Bei einer allgemein hohen Qualität des öffentlichen Verkehrs und kurzen Fahrzeugfolgezeiten wird ein derartig striktes Vorgehen jedoch geduldet.
Das Beispiel Japan
Die viel gepriesene Pünktlichkeit in Japan hängt stark mit der Anwendung von Mindest- und Maximalaufenthaltszeiten ab. Die Abfertigung von Zügen erfolgt pünktlich und ohne Rücksichtnahme auf heraneilende Fahrgäste. Auch Fahrgäste, die pünktlich waren, werden zurückgelassen, wenn aufgrund des hohen Andrangs die geplante Fahrgastwechselzeit überschritten wird. Die Ankündigung eines kurzen Aufenthalts bedeutet genau dies: ein kurzer Aufenthalt. Durch klare Kommunikation werden keine falschen Erwartungen geschürt.
In Japan wird das Prinzip, dass ein Einzelner für den Nutzen des Kollektivs zurücktreten muss, konsequent umgesetzt. Mit anderen Worten: dem Einzelnen wird eine Verspätung zugemutet, wenn dafür Hunderte pünktlich an ihr Ziel kommen. Diese spezielle Form der gegenseitigen Rücksichtnahme, “gaman” genannt, findet sich nicht nur im öffentlichen Verkehr, sondern auch bei anderen Verkehrsarten.

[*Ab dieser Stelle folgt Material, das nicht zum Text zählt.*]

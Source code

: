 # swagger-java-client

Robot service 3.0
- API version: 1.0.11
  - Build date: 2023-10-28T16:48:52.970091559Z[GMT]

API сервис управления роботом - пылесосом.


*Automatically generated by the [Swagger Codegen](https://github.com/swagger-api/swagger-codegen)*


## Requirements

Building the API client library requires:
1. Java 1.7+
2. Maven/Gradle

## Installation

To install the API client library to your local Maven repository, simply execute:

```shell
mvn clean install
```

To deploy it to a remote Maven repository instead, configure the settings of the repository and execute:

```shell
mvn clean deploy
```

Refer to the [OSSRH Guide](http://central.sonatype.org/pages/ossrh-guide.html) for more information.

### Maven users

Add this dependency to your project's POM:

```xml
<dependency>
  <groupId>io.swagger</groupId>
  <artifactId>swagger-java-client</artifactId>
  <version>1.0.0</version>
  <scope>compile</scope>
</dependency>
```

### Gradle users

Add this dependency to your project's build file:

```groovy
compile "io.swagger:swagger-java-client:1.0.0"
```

Drei einfache Regeln für Fahrgäste
Verkehrsunternehmen können und sollten auch hierzulande dieses Prinzip erläutern und den Nutzen pünktlicher Abfahrten und gleichmäßiger Abstände zwischen den Fahrzeugen kommunizieren. Das Verhalten der Fahrgäste ist ein essenzieller Faktor, um das Entstehen von Pulkfahrten und Verspätungen zu vermeiden. Wenn sich jeder an bestimmte Regeln halten würde, würden der Einzelne wie auch das Kollektiv pünktlicher und komfortabler an ihr Ziel gelangen.
Die Regeln sind einfach:
- Wenn ein voller Bus oder eine volle Bahn nach längerer Wartezeit eine Haltestelle anfährt, kann es sein, dass weitere leere Fahrzeuge folgen. Es macht wenig Sinn, sich in das volle Fahrzeug hineinzwängen zu wollen. Dies erhöht die Verspätung weiter. Das Warten auf das nächste Fahrzeug, das einfachere Einsteigen, usw. kann sich in einer kürzeren Fahrzeit äußern.
- Aussteigende Fahrgäste benötigen Platz. Daher gilt: Aussteigen lassen! Das Hereindrängen erzeugt Chaos und weitere Verzögerungen.

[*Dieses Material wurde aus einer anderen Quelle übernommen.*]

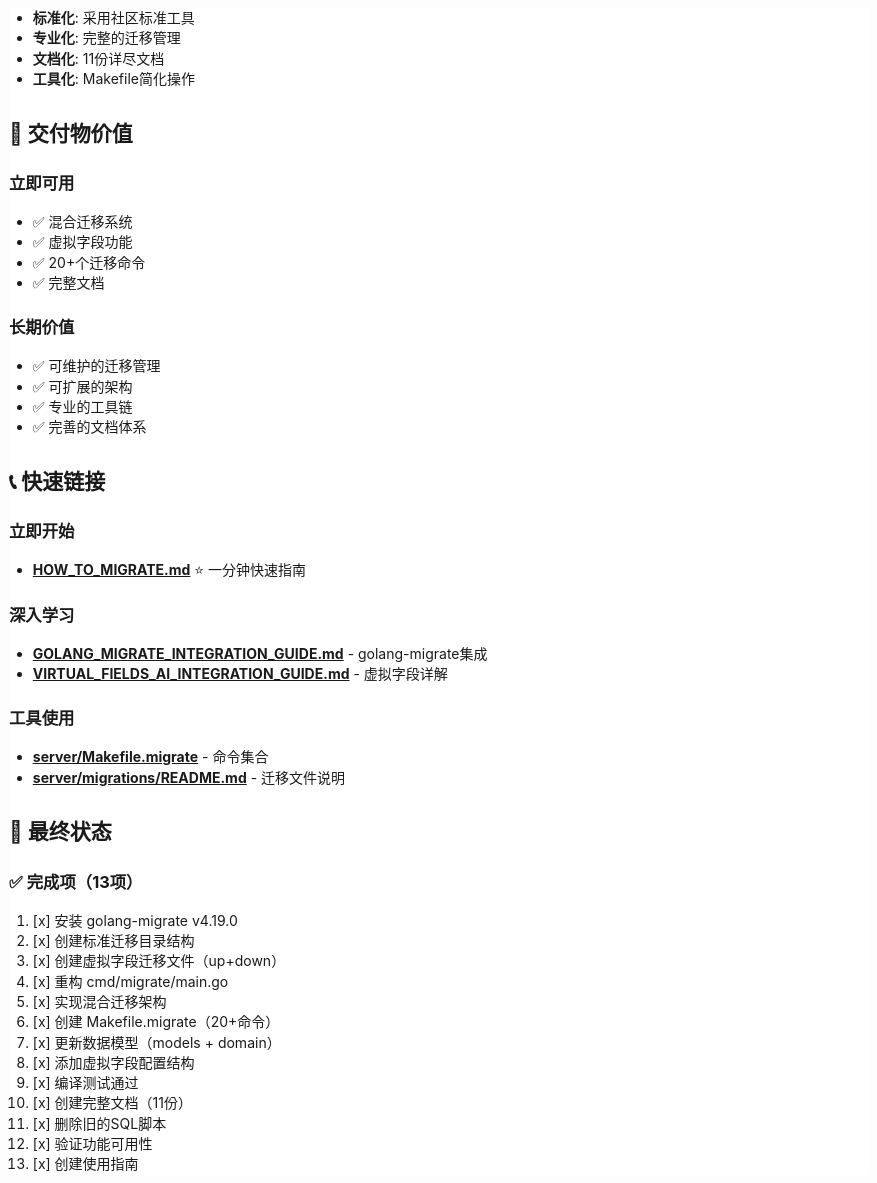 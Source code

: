 - **标准化**: 采用社区标准工具
- **专业化**: 完整的迁移管理
- **文档化**: 11份详尽文档
- **工具化**: Makefile简化操作

## 🎁 交付物价值

### 立即可用
- ✅ 混合迁移系统
- ✅ 虚拟字段功能
- ✅ 20+个迁移命令
- ✅ 完整文档

### 长期价值
- ✅ 可维护的迁移管理
- ✅ 可扩展的架构
- ✅ 专业的工具链
- ✅ 完善的文档体系

## 📞 快速链接

### 立即开始
- **[HOW_TO_MIGRATE.md](./HOW_TO_MIGRATE.md)** ⭐ 一分钟快速指南

### 深入学习
- **[GOLANG_MIGRATE_INTEGRATION_GUIDE.md](./GOLANG_MIGRATE_INTEGRATION_GUIDE.md)** - golang-migrate集成
- **[VIRTUAL_FIELDS_AI_INTEGRATION_GUIDE.md](./VIRTUAL_FIELDS_AI_INTEGRATION_GUIDE.md)** - 虚拟字段详解

### 工具使用
- **[server/Makefile.migrate](./server/Makefile.migrate)** - 命令集合
- **[server/migrations/README.md](./server/migrations/README.md)** - 迁移文件说明

## 🎊 最终状态

### ✅ 完成项（13项）

1. [x] 安装 golang-migrate v4.19.0
2. [x] 创建标准迁移目录结构
3. [x] 创建虚拟字段迁移文件（up+down）
4. [x] 重构 cmd/migrate/main.go
5. [x] 实现混合迁移架构
6. [x] 创建 Makefile.migrate（20+命令）
7. [x] 更新数据模型（models + domain）
8. [x] 添加虚拟字段配置结构
9. [x] 编译测试通过
10. [x] 创建完整文档（11份）
11. [x] 删除旧的SQL脚本
12. [x] 验证功能可用性
13. [x] 创建使用指南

- In stark besetzten Fahrzeugen sollte man sich möglichst weit von den Türbereichen entfernt platzieren. Dies gibt ein- und aussteigenden Personen ausreichend Fläche und verkürzt die Fahrgastwechselzeit.
Das Bewusstsein, dass die japanische Pünktlichkeit nicht nur in der Qualität der Verkehrsunternehmen und Infrastrukturbetreiber, sondern auch am rücksichtsvollen Verhalten der Fahrgäste, begründet liegt, zeigt die Notwendigkeit zur Kooperation aller Seiten zur Reduktion von Verspätungen. Jede Technik zur Optimierung und Vermeidung von Pulkfahrten dürfte ansonsten am Faktor Mensch scheitern. Man sollte dies vielleicht stärker ins Bewusstsein rufen.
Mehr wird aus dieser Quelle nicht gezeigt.